(About this exercise)
Please report, as a single number, how many lines in the entries include the string "github".

—————

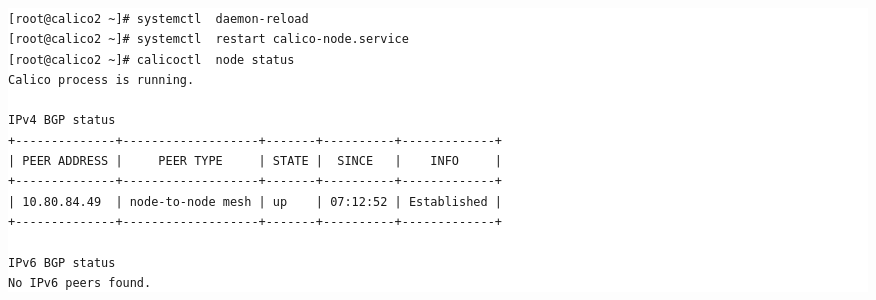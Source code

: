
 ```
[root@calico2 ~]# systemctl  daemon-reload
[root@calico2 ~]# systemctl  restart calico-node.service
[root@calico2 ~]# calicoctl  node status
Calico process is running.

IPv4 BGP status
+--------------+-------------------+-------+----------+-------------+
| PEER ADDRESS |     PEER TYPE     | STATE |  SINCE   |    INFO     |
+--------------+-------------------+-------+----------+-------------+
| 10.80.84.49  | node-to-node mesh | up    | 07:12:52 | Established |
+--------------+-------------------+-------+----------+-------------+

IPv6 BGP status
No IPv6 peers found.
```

—————

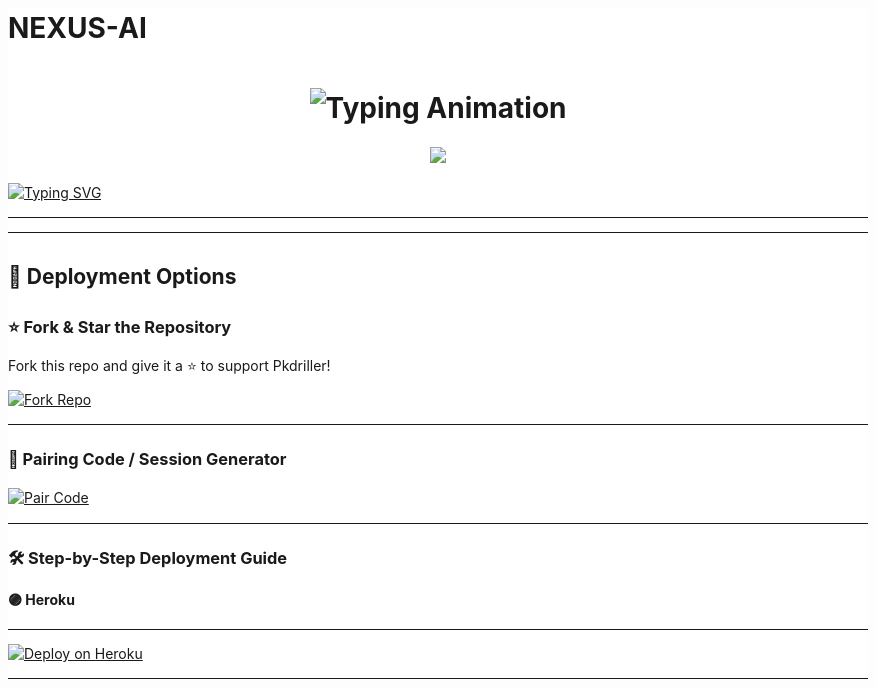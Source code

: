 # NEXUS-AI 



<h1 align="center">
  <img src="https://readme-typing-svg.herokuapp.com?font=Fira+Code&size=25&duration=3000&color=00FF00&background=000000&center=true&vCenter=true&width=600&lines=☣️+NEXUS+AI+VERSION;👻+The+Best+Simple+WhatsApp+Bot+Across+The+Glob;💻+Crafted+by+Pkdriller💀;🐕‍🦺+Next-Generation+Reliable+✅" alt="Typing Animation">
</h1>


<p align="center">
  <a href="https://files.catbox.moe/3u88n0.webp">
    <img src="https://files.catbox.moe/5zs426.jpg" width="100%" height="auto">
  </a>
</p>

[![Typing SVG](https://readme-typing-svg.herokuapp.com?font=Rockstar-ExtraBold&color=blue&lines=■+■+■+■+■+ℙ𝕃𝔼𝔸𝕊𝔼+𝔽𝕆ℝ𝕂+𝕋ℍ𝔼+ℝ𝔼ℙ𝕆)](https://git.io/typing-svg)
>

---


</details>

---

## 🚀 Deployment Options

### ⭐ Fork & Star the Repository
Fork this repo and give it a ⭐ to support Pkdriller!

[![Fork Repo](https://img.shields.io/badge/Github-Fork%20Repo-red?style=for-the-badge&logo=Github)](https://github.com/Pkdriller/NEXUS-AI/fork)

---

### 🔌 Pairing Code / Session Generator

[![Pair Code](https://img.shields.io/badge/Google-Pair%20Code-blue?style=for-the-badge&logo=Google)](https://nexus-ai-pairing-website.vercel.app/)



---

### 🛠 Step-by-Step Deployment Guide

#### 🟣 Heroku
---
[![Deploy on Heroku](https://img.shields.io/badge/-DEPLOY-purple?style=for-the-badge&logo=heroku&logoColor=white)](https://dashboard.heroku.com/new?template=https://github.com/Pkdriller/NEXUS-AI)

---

—————

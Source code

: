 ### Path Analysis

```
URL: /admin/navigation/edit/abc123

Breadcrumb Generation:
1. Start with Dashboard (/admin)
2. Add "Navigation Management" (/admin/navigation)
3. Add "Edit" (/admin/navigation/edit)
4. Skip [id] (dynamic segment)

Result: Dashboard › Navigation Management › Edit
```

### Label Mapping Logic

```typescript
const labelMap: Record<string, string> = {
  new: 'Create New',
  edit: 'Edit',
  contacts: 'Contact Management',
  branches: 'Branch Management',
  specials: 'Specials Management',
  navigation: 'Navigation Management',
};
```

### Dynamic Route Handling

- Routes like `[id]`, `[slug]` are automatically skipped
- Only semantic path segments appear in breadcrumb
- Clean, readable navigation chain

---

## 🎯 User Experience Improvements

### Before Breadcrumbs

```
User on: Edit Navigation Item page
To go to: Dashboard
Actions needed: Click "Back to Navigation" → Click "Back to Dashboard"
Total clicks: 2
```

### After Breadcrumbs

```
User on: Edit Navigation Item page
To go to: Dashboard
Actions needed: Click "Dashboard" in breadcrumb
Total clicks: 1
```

—————

(Expected output)
2